March Madness 2017 | Everyday Data

For this year’s March Madness tournament, I built an algorithmic bracket picker based on Dungeons and Dragons dice-roll battles. The bracket it generated, that I submitted for my company’s bracket competition, did surprisingly well: it correctly picked UNC to win the tournament and placed first overall in our bracket competition.

How accurate was it?

To examine the generated bracket’s accuracy, I loaded its predicted games and the tournament’s actual games into SQL tables, actual_games and predicted_games:

CREATE TABLE actual_games (
    round INT,
    division VARCHAR(7),
    game_number INT,
    team_a VARCHAR(255),
    team_b VARCHAR(255),
    winner VARCHAR(255),
    PRIMARY KEY(round, division, game_number)
);

To see how many games whose winners were accurately predicted by D&D, compare the winners:

SELECT picked_correctly, COUNT(*)
FROM (
    SELECT 
    	actual.round, 
    	actual.division, 
    	actual.game_number, 
    	actual.winner=predicted.winner as picked_correctly
    FROM actual_games as actual 
    INNER JOIN predicted_games as predicted
        ON actual.round = predicted.round AND
            actual.division = predicted.division AND
            actual.game_number = predicted.game_number
) games GROUP BY 1;

Games Predicted Accurately

As the tournament goes on, previous mistakes make it increasingly harder to make correct picks. I broke the accuracy down by round number to see how it performed as the picks got harder.

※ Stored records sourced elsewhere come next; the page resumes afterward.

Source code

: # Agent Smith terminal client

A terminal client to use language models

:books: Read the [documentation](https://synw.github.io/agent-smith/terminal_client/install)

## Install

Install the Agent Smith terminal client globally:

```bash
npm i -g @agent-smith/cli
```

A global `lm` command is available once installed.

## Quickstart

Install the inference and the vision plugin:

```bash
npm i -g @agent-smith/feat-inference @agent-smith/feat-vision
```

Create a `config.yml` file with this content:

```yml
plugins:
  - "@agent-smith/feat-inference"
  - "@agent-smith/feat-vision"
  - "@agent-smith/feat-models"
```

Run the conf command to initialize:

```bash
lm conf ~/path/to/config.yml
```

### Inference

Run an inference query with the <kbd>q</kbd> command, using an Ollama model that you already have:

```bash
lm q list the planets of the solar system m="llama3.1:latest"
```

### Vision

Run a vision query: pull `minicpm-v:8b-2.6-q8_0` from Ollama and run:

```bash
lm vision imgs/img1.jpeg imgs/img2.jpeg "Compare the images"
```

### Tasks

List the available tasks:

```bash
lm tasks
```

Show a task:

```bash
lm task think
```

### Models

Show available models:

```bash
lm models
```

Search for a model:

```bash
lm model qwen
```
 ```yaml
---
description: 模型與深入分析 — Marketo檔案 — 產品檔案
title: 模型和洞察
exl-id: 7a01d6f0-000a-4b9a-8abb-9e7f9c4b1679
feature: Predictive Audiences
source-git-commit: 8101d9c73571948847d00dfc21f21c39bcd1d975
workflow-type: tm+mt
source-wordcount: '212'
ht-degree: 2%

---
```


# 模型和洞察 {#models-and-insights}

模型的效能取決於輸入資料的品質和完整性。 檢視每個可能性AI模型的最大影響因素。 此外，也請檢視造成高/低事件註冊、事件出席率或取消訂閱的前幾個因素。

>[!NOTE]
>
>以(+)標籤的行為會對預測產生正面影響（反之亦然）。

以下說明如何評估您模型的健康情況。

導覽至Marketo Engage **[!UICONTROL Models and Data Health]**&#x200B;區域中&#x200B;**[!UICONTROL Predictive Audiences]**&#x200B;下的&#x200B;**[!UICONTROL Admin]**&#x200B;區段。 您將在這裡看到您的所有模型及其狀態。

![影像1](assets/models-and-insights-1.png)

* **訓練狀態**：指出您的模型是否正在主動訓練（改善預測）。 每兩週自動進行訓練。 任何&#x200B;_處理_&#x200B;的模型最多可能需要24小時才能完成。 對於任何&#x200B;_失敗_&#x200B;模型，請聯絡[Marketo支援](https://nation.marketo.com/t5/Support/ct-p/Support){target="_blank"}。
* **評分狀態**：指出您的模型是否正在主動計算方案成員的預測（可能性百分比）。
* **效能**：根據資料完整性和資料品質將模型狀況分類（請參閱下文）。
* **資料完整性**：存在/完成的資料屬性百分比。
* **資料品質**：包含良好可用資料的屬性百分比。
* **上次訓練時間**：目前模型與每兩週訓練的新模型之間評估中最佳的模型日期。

SELECT round, COUNT(*), SUM(picked_correctly), SUM(picked_correctly)/COUNT(*) as percentage_correct FROM (
    SELECT 
    	actual.round, 
    	actual.winner=predicted.winner as picked_correctly
    FROM actual_games as actual
    INNER JOIN predicted_games as predicted
        ON actual.round = predicted.round AND
           actual.division = predicted.division AND
           actual.game_number = predicted.game_number
) x 
GROUP BY 1 
ORDER BY 1 DESC;

Games Predicted Accurately by Round

At least 50% accuracy throughout the tournament, not bad. The 100% in the championship round is misleading since there’s obviously only one game in that round.

The randomness/upset factor

It would be easy to just rank teams on seed number and come up with a fairly accurate bracket. The real magic of the tournament is in the Cinderella stories and huge unexpected upsets. The D&D algorithm accounts for these by introducing random factors like dragon attacks, which immediately end the battle and award a random team the victory. I wanted to see how well my random upset picks performed:

SELECT picked_correctly, COUNT(*)
FROM (
    SELECT 
    	actual_v.round, 
    	actual_v.division, 
    	actual_v.game_number, 
    	actual_v.winner=predicted_v.winner as picked_correctly 
    FROM actual_v 
    INNER JOIN predicted_v
        ON actual_v.round = predicted_v.round AND
            actual_v.division = predicted_v.division AND
            actual_v.game_number = predicted_v.game_number
    WHERE (
        (predicted_v.team_a_seed < predicted_v.team_b_seed and predicted_v.winner = predicted_v.team_b) OR
        (predicted_v.team_b_seed < predicted_v.team_a_seed and predicted_v.winner = predicted_v.team_a)
)) x 
GROUP BY 1;

Upsets Predicted Accurately

The bracket went 3-11 predicting upsets where a higher seeded team beat a lower seed. Not a great showing, but those games are really hard to predict using just the data the algorithm uses.

Next Year

For next year’s bracket, I will try to incorporate more metrics into the model to make battle logic smarter. This year’s iteration was only based on seed value and points scored and allowed. I’ll also take a few dragons out to cut down on false upsets.